Professor George Holmes, vice chancellor of the University of Bolton, told the PA news agency that the institution has written to students to encourage them to take the rapid tests this week.
“There are notices all around the campus saying ‘make sure your family is safe this Christmas, or as safe as they can be. Make sure that you’ve been tested if you’re travelling. It’s your responsibility but look after your health, look after your family’,” Prof Holmes said.
Students at Bolton have been asked to take two tests a few days apart at a testing centre at the university’s sports and wellbeing hub from Wednesday.
When asked whether he thought students may avoid tests so their pre-Christmas plans are not scuppered if they test positive, Prof Holmes said: “We’ve actually put that out in a message through the SU (Students’ Union) saying that’s not a very smart thing to do because you might get home and then sadly infect and make seriously ill an elderly relative.

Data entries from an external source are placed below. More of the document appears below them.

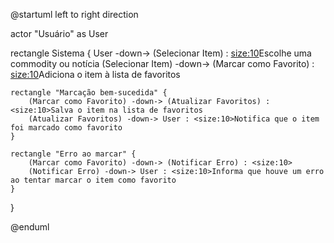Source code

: @startuml
left to right direction

actor "Usuário" as User

rectangle Sistema {
    User -down-> (Selecionar Item) : <size:10>Escolhe uma commodity ou notícia
    (Selecionar Item) -down-> (Marcar como Favorito) : <size:10>Adiciona o item à lista de favoritos
    
    rectangle "Marcação bem-sucedida" {
        (Marcar como Favorito) -down-> (Atualizar Favoritos) : <size:10>Salva o item na lista de favoritos
        (Atualizar Favoritos) -down-> User : <size:10>Notifica que o item foi marcado como favorito
    }
    
    rectangle "Erro ao marcar" {
        (Marcar como Favorito) -down-> (Notificar Erro) : <size:10>
        (Notificar Erro) -down-> User : <size:10>Informa que houve um erro ao tentar marcar o item como favorito
    }
}

@enduml
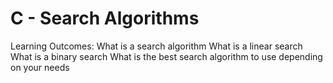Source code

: # C - Search Algorithms

Learning Outcomes:
What is a search algorithm
What is a linear search
What is a binary search
What is the best search algorithm to use depending on your needs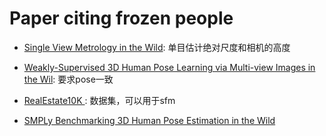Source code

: # Paper citing frozen people

- [Single View Metrology in the Wild](https://arxiv.org/pdf/2007.09529.pdf): 单目估计绝对尺度和相机的高度
- [Weakly-Supervised 3D Human Pose Learning via Multi-view Images in the Wil](https://openaccess.thecvf.com/content_CVPR_2020/papers/Iqbal_Weakly-Supervised_3D_Human_Pose_Learning_via_Multi-View_Images_in_the_CVPR_2020_paper.pdf): 要求pose一致

- [ RealEstate10K ](): 数据集，可以用于sfm
- [SMPLy Benchmarking 3D Human Pose Estimation in the Wild](https://arxiv.org/pdf/2012.02743.pdf)
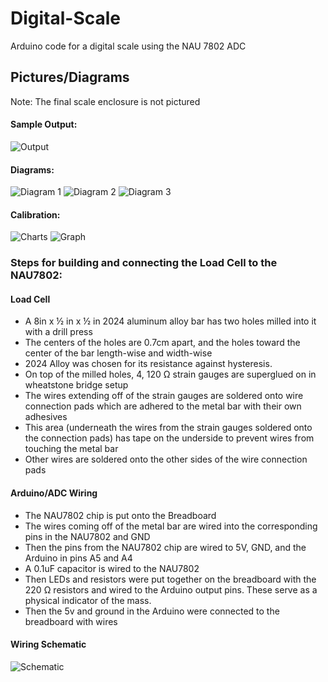# Digital-Scale
Arduino code for a digital scale using the NAU 7802 ADC

## Pictures/Diagrams
Note: The final scale enclosure is not pictured
#### Sample Output:
![Output](Photos/output.png)
#### Diagrams:
![Diagram 1](Photos/Detector-1.jpg)
![Diagram 2](Photos/Detector-2.jpg)
![Diagram 3](Photos/Detector-3.jpg)

#### Calibration:
![Charts](Photos/CalibrationCharts.png)
![Graph](Photos/CalibrationGraph.png)

### Steps for building and connecting the Load Cell to the NAU7802:
#### Load Cell
- A 8in x ½ in x ½ in 2024 aluminum alloy bar has two holes milled into it with  a drill press
- The centers of the holes are 0.7cm apart, and the holes toward the center of the bar length-wise and width-wise
- 2024 Alloy was chosen for its resistance against hysteresis.
- On top of the milled holes, 4, 120 Ω strain gauges are superglued on in wheatstone bridge setup
- The wires extending off of the strain gauges are soldered onto wire connection pads which are adhered to the metal bar with their own adhesives
- This area (underneath the wires from the strain gauges soldered onto the connection pads) has tape on the underside to prevent wires from touching the metal bar
- Other wires are soldered onto the other sides of the wire connection pads
#### Arduino/ADC Wiring
- The NAU7802 chip is put onto the Breadboard
- The wires coming off of the metal bar are wired into the corresponding pins in the NAU7802 and GND
- Then the pins from the NAU7802 chip are wired to 5V, GND, and the Arduino in pins A5 and A4
- A 0.1uF capacitor is wired to the NAU7802
- Then LEDs and resistors were put together on the breadboard with the 220 Ω resistors and wired to the Arduino output pins. These serve as a physical indicator of the mass.
- Then the 5v and ground in the Arduino were connected to the breadboard with wires

#### Wiring Schematic
![Schematic](Photos/Schematic.png)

“So we’re trying to push that that’s not a wise idea. Of course somebody may do that but from my take on it we’re seeing sensible behaviour all through the term so why wouldn’t they be sensible now?”
He added: “It’s much better to (self-isolate) than to go home and infect an entire family or, heaven forbid, end up with an elderly relative in hospital or worse.”
It is unclear yet how many students will sign up to the voluntary tests.
Nick Hillman, director of the Higher Education Policy Institute (HEPI) think tank, said take up is likely to differ across institutions due to different numbers of commuter students who go home daily.
He added: “I would encourage all students to consider taking the tests but equally remind them that the tests are not 100% effective and a negative result does not therefore mean they can afford to take undue risks.
“Now there is light at the end of the tunnel, we must do all that we can to stay on the track.”
It comes as the University and College Union (UCU) has accused ministers of “gambling” with the safety of the nation by betting everything on an “untried testing” scheme and a mass movement of students.
UCU general secretary Jo Grady said: “There is a worrying lack of support for students forced to self-isolate after testing positive. It is not good enough for the Government to refer to a non-binding checklist for how universities should support students that was issued in early October, when we have just seen a wave of protests from students opposing how they have been treated.”